==== EXERCISE DATA ====
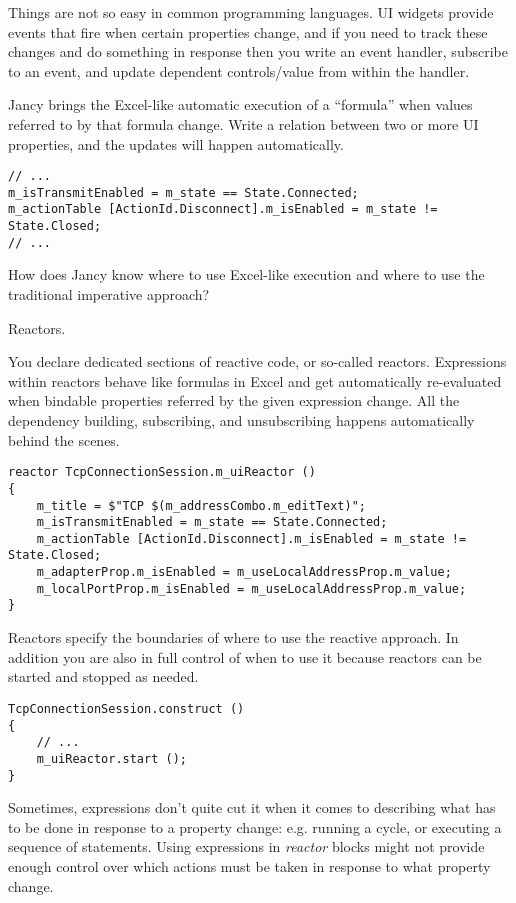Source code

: \documentclass[oneside]{book}
\begin{document}
Things are not so easy in common programming languages. UI widgets provide events that fire when certain properties change, and if you need to track these changes and do something in response then you write an event handler, subscribe to an event, and update dependent controls/value from within the handler.

Jancy brings the Excel-like automatic execution of a “formula” when values referred to by that formula change. Write a relation between two or more UI properties, and the updates will happen automatically.

\begin{lstlisting}
// ...  
m_isTransmitEnabled = m_state == State.Connected;
m_actionTable [ActionId.Disconnect].m_isEnabled = m_state != State.Closed;
// ...
\end{lstlisting}

How does Jancy know where to use Excel-like execution and where to use the traditional imperative approach?

Reactors.

You declare dedicated sections of reactive code, or so-called reactors. Expressions within reactors behave like formulas in Excel and get automatically re-evaluated when bindable properties referred by the given expression change. All the dependency building, subscribing, and unsubscribing happens automatically behind the scenes.

\begin{lstlisting}
reactor TcpConnectionSession.m_uiReactor ()
{
    m_title = $"TCP $(m_addressCombo.m_editText)";
    m_isTransmitEnabled = m_state == State.Connected;
    m_actionTable [ActionId.Disconnect].m_isEnabled = m_state != State.Closed;
    m_adapterProp.m_isEnabled = m_useLocalAddressProp.m_value;
    m_localPortProp.m_isEnabled = m_useLocalAddressProp.m_value;
}
\end{lstlisting}

Reactors specify the boundaries of where to use the reactive approach. In addition you are also in full control of when to use it because reactors can be started and stopped as needed.

\begin{lstlisting}
TcpConnectionSession.construct ()
{
    // ...
    m_uiReactor.start ();
}
\end{lstlisting}

Sometimes, expressions don't quite cut it when it comes to describing what has to be done in response to a property change: e.g. running a cycle, or executing a sequence of statements. Using expressions in \emph{reactor} blocks might not provide enough control over which actions must be taken in response to what property change.
\end{document}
====
_TASK TO COMPLETE_
Reproduce the whole listing above character for character; pictures do not belong in it.

_WRITTEN RESPONSE_
Source code

: \documentclass[oneside]{book}
\begin{document}
Things are not so easy in common programming languages. UI widgets provide events that fire when certain properties change, and if you need to track these changes and do something in response then you write an event handler, subscribe to an event, and update dependent controls/value from within the handler.

Jancy brings the Excel-like automatic execution of a “formula” when values referred to by that formula change. Write a relation between two or more UI properties, and the updates will happen automatically.

\begin{lstlisting}
// ...  
m_isTransmitEnabled = m_state == State.Connected;
m_actionTable [ActionId.Disconnect].m_isEnabled = m_state != State.Closed;
// ...
\end{lstlisting}

How does Jancy know where to use Excel-like execution and where to use the traditional imperative approach?

Reactors.

You declare dedicated sections of reactive code, or so-called reactors. Expressions within reactors behave like formulas in Excel and get automatically re-evaluated when bindable properties referred by the given expression change. All the dependency building, subscribing, and unsubscribing happens automatically behind the scenes.

\begin{lstlisting}
reactor TcpConnectionSession.m_uiReactor ()
{
    m_title = $"TCP $(m_addressCombo.m_editText)";
    m_isTransmitEnabled = m_state == State.Connected;
    m_actionTable [ActionId.Disconnect].m_isEnabled = m_state != State.Closed;
    m_adapterProp.m_isEnabled = m_useLocalAddressProp.m_value;
    m_localPortProp.m_isEnabled = m_useLocalAddressProp.m_value;
}
\end{lstlisting}

Reactors specify the boundaries of where to use the reactive approach. In addition you are also in full control of when to use it because reactors can be started and stopped as needed.

\begin{lstlisting}
TcpConnectionSession.construct ()
{
    // ...
    m_uiReactor.start ();
}
\end{lstlisting}

Sometimes, expressions don't quite cut it when it comes to describing what has to be done in response to a property change: e.g. running a cycle, or executing a sequence of statements. Using expressions in \emph{reactor} blocks might not provide enough control over which actions must be taken in response to what property change.
\end{document}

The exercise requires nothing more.